Like all tangs, they have a sharp retractable spine on each side of the caudal peduncle that they use for defense.  There are no distinguishing characteristics that differentiate males from females.

The Convict Tang is best housed in a mature FOWLR or reef tank of at least 75 gallon capacity with a crushed coral or sandy substrate, substantial quantities of mature algae encrusted live rock arranged into crevices, caves, and overhangs for them to graze and hide among, plenty of free swimming space, and a moderate linear flow of water movement in at least one area of the tank.

The Convict Tang is reef safe and gets along well with other peaceful tank mates.   Although they generally will not bother sessile invertebrates or corals in a reef tank, they may nibble at stony corals if enough algae is not provided.

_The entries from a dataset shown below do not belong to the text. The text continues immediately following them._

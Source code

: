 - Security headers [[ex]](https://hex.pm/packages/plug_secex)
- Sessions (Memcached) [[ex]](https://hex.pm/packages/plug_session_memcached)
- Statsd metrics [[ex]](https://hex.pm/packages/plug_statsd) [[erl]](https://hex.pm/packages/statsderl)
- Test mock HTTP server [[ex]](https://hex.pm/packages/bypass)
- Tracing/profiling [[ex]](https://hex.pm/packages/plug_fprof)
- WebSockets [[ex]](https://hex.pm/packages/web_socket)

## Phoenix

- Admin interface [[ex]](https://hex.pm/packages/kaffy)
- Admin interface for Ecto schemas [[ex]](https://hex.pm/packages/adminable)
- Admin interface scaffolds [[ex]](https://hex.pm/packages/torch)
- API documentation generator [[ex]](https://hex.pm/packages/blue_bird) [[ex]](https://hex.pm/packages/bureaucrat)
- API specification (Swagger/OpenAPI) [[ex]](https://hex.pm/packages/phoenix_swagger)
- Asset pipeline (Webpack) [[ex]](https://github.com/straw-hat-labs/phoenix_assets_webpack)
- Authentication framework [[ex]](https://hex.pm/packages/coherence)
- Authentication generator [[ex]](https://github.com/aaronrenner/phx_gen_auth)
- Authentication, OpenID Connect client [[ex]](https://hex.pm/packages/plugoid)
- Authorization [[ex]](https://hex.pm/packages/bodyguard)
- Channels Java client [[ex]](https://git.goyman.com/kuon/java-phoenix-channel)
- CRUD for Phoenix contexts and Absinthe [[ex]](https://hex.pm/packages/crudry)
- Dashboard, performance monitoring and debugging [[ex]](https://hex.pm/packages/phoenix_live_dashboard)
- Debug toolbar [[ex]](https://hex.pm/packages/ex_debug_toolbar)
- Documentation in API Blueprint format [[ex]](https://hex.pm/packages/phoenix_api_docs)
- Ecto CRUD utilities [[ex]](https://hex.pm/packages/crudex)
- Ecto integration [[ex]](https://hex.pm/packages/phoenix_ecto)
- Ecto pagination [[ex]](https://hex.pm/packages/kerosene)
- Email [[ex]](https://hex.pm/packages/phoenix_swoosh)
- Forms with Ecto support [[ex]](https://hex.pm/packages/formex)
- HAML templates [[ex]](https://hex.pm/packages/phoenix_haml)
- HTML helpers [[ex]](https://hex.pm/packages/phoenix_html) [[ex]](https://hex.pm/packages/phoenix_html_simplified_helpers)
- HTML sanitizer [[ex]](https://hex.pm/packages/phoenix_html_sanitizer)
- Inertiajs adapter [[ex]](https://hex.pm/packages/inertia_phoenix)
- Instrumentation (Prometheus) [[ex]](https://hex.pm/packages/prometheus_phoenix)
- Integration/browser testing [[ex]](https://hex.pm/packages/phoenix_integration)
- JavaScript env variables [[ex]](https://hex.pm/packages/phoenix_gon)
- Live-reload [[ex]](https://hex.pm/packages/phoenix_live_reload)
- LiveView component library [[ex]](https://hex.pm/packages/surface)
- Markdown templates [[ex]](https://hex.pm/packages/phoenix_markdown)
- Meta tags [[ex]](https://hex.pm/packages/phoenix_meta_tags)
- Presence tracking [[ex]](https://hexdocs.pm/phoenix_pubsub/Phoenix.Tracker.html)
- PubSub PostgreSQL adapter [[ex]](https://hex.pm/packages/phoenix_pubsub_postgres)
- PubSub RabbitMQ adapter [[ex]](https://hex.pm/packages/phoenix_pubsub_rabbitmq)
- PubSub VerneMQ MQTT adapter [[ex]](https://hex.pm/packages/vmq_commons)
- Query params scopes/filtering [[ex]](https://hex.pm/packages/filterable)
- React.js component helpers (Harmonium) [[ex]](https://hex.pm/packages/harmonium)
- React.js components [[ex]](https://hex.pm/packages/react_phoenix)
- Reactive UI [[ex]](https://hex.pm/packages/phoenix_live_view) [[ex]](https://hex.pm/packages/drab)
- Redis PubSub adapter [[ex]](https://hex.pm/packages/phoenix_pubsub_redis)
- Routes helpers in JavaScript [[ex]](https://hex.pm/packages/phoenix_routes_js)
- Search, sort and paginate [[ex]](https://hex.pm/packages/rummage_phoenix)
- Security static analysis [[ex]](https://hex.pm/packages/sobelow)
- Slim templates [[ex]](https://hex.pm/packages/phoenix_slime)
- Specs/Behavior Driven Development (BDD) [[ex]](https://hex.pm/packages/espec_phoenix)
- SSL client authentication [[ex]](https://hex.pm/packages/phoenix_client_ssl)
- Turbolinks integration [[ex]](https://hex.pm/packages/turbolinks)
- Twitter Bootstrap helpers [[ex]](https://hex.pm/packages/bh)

Although the Convict Tang is one of the most peaceful surgeonfish species you can acquire, they can become slightly aggressive towards other Tangs and similar looking butterflyfish or angelfish; especially when crowded in a smaller tank.   Peaceful tank mates include Clownfish, Green Chromis, Blennies, Royal Gramma, Cardinalfish, etc.

Acanthurus triostegus will live peacefully with other Convict Tangs if they are all introduced into the tank at the same time.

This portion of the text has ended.